Der Feuerbestatter oder Smokey Joe. Die Spitznamen amüsieren ihn. Sie klingen wie etwas aus einem Comic-Heft. Sie beschwören Bilder von Nazikriegsverbrechern oder Monstern aus schlechten Filmen herauf. Der Stoff, aus dem Alpträume sind.
Er ist der Stoff, aus dem Alpträume sind.

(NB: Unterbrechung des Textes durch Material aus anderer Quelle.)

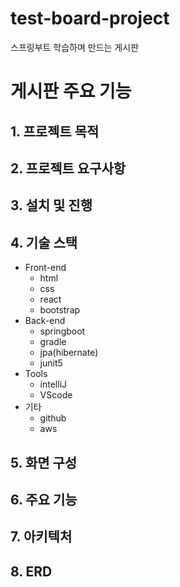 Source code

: # test-board-project
스프링부트 학습하며 만드는 게시판


# 게시판 주요 기능




## 1. 프로젝트 목적

## 2. 프로젝트 요구사항

## 3. 설치 및 진행

## 4. 기술 스택
- Front-end
    - html
    - css
    - react
    - bootstrap
- Back-end
    - springboot
    - gradle
    - jpa(hibernate)
    - junit5
- Tools
    - intelliJ
    - VScode
- 기타
    - github
    - aws
## 5. 화면 구성

## 6. 주요 기능

## 7. 아키텍처

## 8. ERD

Und wie die Kreaturen der Kindheitsalpträume geht er in den Keller. Der Keller ist sein persönlicher Raum, seine ideale Zuflucht. Der Hauptraum ist als Amateurtonstudio ausgebaut. Wände und Decke mit schallschluckenden Platten verkleidet. Schiefergrauer glatter Teppich. Er mag die niedrige Decke, den Mangel an natürlichem Licht, das Gefühl, in der Erde zu sein, umgeben von dicken Betonmauern. Seine eigene, sichere Welt. Genauso wie damals, als er noch ein Junge war.
Er geht den Gang hinunter und in das Spielzimmer, hält die Zeitungen vor sich, um die Schlagzeilen zu bewundern.

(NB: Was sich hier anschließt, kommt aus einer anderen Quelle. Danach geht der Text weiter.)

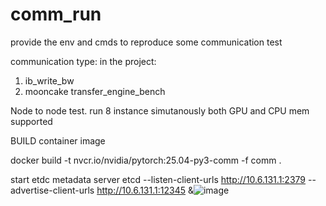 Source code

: # comm_run
provide the env and cmds to reproduce some communication test

communication type: in the project:
1. ib_write_bw
2. mooncake transfer_engine_bench

Node to node test. run 8 instance simutanously
both GPU and CPU mem supported

BUILD container image

docker build -t nvcr.io/nvidia/pytorch:25.04-py3-comm -f comm .

start etdc metadata server
etcd --listen-client-urls http://10.6.131.1:2379  --advertise-client-urls http://10.6.131.1:12345 &![image](https://github.com/user-attachments/assets/b1e8e6ed-0b73-4875-89eb-21b6d1caf4d1)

»Ja, ich bin berühmt«, sagt er lächelnd. »Aber sei nicht traurig. Du wirst auch bald berühmt sein. Es gibt nichts Vergleichbares.«
Er dreht sich zum Billardtisch, hält die Zeitungen schief, damit die nackte Frau, die mit gespreizten Händen und Füßen darauf gefesselt ist, einen Blick auf die Schlagzeilen werfen kann, wenn sie will. Statt dessen starrt sie ihn an, ihre Augen sind glasig vor Furcht und Tränen. Die Geräusche, die sie macht, sind keine Worte, sondern die elementarsten Vokalisierungen des elementarsten Gefühls – Furcht.
Die Geräusche berühren ihn wie elektrische Ströme, geben ihm Energie. Ihre Angst gibt ihm die Kontrolle über sie. Kontrolle ist Macht. Macht ist das ultimative Aphrodisiakum.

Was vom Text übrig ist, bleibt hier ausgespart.